Comment by m132

1 day ago

I see this "hardware isolation" benefit of virtual machines brought up a lot, but if you look a little deeper into it, putting that label exclusively on VMs is very much unfair.

Just like containers, VMs are very loosely defined and, under the hood, composed of mechanisms that can be used in isolation (paging, trapping, IOMMU vs individual cgroups and namespaces). It's those mechanisms that give you the actual security benefits.

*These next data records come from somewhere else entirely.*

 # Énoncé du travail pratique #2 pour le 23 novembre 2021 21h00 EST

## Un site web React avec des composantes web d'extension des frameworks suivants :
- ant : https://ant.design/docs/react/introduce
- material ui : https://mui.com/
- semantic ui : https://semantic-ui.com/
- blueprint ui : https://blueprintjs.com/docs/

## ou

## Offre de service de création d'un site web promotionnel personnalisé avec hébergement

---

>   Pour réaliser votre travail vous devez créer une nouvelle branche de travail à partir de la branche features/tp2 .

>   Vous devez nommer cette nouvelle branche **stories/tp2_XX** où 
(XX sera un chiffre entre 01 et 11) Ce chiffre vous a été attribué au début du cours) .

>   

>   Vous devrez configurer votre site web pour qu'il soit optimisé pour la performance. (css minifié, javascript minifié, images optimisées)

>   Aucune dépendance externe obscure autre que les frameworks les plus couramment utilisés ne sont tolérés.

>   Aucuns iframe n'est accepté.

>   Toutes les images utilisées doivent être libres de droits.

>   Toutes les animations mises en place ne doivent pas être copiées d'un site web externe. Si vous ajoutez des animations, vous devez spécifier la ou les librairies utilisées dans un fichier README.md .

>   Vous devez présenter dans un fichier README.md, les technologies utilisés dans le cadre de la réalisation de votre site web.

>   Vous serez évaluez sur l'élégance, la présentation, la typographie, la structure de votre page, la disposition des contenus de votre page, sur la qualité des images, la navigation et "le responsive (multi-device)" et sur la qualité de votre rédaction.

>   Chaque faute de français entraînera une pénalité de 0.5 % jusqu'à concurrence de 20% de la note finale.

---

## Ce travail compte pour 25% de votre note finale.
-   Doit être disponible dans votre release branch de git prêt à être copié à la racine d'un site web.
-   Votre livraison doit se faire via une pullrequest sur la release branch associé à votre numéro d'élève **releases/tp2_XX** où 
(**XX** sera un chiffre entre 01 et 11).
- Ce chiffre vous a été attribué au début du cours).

And most of them are used outside of VMs, to isolate processes on a bare kernel. The system call/software interrupt trapping and "regular" virtual memory of gVisor (or even a bare Linux kernel) are just as much of a "hardware boundary" as the hyper calls and SLAT virtual memory are in the case of VMs, just without the hacks needed to make the isolated side believe it's in control of real hardware. One traps into Sentry, the other traps into QEMU, but ultimately, both are user-space processes running on the host kernel. And they themselves are isolated, using the same very primitives, by the host kernel.

As you clarified here, the real difference lies in what's on the other side of these boundaries. gVisor will probably have some more overhead, at least in the systrap mode, as every trapped call has to go through the host kernel's dispatcher before landing in Sentry. QEMU/KVM has this benefit of letting the guest's user-space call the guest kernel directly, and only the kernel typically can then call QEMU. The attack surface, too, differs a lot in both cases. gVisor is a niche Google project, KVM is a business-critical component of many public cloud providers.

It may sound like I'm nitpicking, but I believe that it's important to understand this to make an informed decision and avoid the mistake of stacking up useless layers, as it is plaguing today's software engineering.

Thanks for your reply and post by the way! I was looking for something like gVisor.